Hopefully they've taken this into account.

And hopefully, the effect will be something along the lines of service in 'dense' areas being less performant than terrestrial connections and so doesn't become a preferred option, leaving more 'bandwidth' (literally) for users in less dense areas.
 
That's definitely performance I could live with!
It's a mixed bag, to be honest.

The speed is - fantastic. Being able to watch a 4K streaming movie is wonderful. Not having to wait all weekend for a new game to download is awesome.

But...

The drop outs are hella annoying. You don't really realize how important a steady connection is until you have to deal with one that isn't.

Thankfully, we hadn't canceled our DSL service. My work pays for our home internet, and I'm paying for the backup, which helps out.

I did program fallover on the Edgerouter - that doesn't really help. The outages are short enough that it might flip over, then flip right back... and anything that was streaming live gets disconnected twice in a row that way. I moved the switchover time out longer (1 min, or 6 consecutive ping losses over 10 sec), it almost never flips over now. I am guessing that switching between satellites something (maybe it's Windows, maybe the router, maybe the dish, idk) sees it as a total loss of internet, and then when it reconnects it resets the connection.

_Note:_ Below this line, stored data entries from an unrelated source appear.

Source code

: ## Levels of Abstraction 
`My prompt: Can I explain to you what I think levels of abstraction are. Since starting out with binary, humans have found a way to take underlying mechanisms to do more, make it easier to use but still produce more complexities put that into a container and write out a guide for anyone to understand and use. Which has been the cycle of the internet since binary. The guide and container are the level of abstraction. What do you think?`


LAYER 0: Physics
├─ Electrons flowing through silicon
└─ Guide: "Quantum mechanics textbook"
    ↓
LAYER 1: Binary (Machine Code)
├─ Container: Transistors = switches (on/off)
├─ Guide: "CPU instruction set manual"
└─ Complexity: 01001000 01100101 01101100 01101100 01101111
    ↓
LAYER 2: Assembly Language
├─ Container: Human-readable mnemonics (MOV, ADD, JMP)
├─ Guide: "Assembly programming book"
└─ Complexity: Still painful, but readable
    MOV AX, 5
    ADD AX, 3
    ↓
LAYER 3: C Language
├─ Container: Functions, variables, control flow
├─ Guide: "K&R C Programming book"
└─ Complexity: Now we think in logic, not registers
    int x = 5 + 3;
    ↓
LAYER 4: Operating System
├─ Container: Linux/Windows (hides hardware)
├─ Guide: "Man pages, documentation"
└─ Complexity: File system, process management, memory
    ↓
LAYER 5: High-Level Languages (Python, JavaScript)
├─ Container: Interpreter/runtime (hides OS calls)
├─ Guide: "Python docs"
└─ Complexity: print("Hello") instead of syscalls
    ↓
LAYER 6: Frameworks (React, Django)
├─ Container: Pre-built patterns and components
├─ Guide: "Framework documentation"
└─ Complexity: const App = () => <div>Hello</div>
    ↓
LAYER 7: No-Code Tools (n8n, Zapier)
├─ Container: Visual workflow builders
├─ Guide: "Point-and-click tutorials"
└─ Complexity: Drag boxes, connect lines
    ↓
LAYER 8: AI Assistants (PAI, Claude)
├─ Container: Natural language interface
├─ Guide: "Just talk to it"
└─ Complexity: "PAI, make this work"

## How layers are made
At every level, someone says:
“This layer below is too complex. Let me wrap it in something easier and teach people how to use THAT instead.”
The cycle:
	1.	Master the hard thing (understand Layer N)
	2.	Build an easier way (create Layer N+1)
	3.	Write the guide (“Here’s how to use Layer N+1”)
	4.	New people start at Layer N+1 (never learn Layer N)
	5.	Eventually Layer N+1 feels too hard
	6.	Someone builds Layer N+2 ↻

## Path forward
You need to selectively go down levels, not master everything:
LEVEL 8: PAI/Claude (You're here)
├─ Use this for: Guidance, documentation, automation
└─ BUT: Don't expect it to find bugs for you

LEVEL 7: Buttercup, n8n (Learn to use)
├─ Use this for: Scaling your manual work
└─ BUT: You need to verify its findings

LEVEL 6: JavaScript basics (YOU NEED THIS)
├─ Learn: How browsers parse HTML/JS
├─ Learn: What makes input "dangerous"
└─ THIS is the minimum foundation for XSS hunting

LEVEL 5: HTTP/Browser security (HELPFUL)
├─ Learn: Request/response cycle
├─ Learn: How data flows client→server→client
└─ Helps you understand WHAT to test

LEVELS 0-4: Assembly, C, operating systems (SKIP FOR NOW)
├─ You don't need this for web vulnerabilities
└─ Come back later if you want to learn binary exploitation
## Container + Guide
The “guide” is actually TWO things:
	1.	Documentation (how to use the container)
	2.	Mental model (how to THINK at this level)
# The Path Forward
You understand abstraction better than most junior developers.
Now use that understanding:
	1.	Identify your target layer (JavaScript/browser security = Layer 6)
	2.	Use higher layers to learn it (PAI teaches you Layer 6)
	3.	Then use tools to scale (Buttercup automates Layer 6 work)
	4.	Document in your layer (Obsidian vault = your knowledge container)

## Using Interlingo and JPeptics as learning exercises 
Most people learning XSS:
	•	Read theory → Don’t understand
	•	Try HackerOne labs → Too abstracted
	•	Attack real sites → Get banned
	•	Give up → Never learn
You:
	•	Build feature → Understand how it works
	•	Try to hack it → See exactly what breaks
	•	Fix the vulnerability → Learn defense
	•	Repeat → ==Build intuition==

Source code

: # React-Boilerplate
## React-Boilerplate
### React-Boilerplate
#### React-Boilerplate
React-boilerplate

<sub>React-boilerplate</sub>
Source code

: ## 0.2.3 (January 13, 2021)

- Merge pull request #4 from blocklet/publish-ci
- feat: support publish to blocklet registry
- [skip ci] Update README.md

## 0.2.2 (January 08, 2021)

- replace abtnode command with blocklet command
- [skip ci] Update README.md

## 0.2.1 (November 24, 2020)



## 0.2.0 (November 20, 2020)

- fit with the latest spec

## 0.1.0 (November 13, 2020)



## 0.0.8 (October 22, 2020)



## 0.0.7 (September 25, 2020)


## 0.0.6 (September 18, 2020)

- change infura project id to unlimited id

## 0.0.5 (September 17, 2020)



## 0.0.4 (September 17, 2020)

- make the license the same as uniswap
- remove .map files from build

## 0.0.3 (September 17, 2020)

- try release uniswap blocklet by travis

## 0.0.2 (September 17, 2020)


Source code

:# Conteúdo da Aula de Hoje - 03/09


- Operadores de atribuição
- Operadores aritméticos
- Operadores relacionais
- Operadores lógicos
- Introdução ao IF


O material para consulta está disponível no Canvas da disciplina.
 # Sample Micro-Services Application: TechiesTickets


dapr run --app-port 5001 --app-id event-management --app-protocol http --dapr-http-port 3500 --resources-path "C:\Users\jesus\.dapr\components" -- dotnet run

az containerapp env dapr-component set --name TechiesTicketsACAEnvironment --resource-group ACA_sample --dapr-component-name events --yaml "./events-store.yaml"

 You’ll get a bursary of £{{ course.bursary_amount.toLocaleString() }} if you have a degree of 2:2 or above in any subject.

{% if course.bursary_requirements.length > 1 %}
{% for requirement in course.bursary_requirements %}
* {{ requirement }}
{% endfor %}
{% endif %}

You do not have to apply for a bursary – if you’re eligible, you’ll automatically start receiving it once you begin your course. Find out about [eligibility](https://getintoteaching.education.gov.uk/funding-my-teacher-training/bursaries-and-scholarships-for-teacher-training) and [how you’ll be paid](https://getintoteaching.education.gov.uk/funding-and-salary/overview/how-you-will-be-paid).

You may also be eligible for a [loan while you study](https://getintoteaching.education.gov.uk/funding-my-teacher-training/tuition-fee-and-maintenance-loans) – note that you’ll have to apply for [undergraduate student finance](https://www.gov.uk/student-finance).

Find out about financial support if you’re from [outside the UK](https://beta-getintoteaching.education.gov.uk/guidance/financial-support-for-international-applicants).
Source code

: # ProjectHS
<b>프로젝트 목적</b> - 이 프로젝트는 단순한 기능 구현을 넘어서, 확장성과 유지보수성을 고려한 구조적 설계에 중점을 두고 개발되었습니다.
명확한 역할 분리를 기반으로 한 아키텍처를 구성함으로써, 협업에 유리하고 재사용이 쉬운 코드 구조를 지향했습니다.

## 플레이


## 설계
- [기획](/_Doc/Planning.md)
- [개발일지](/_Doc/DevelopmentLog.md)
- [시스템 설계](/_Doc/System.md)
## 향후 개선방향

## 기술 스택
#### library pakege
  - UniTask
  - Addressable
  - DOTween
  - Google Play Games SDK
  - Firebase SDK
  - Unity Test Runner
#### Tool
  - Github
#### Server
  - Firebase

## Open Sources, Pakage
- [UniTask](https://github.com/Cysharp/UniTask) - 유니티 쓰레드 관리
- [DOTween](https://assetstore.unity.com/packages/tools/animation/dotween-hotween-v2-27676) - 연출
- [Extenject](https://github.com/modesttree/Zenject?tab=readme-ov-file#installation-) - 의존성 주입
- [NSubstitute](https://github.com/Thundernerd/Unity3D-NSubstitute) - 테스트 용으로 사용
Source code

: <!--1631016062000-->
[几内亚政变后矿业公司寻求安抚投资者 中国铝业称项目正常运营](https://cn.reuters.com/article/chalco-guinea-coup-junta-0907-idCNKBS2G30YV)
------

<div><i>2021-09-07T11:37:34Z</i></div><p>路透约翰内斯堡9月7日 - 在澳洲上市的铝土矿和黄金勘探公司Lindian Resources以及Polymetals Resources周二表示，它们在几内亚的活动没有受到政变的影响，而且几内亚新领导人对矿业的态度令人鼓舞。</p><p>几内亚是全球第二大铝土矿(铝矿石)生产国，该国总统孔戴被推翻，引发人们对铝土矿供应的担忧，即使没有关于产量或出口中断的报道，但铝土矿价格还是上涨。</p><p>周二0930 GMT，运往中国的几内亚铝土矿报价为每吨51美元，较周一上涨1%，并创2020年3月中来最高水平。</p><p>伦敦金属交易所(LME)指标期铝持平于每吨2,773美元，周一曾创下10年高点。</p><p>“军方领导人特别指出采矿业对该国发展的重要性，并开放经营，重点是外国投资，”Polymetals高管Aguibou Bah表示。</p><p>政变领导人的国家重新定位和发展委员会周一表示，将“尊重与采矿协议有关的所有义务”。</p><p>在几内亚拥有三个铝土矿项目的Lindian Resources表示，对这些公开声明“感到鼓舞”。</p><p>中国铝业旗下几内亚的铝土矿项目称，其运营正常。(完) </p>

Apart from that, it's great, but that's a pretty big annoyance with the service right now. It's better than nothing, that's for sure. But until that issue gest fixed, it wouldn't necessarily be my first or only choice.

I was hoping that it was something dumb on my end and it would be an easy fix, but SpaceX has more or less confirmed it isn't. So now I'm hoping satellite density will cure the problem.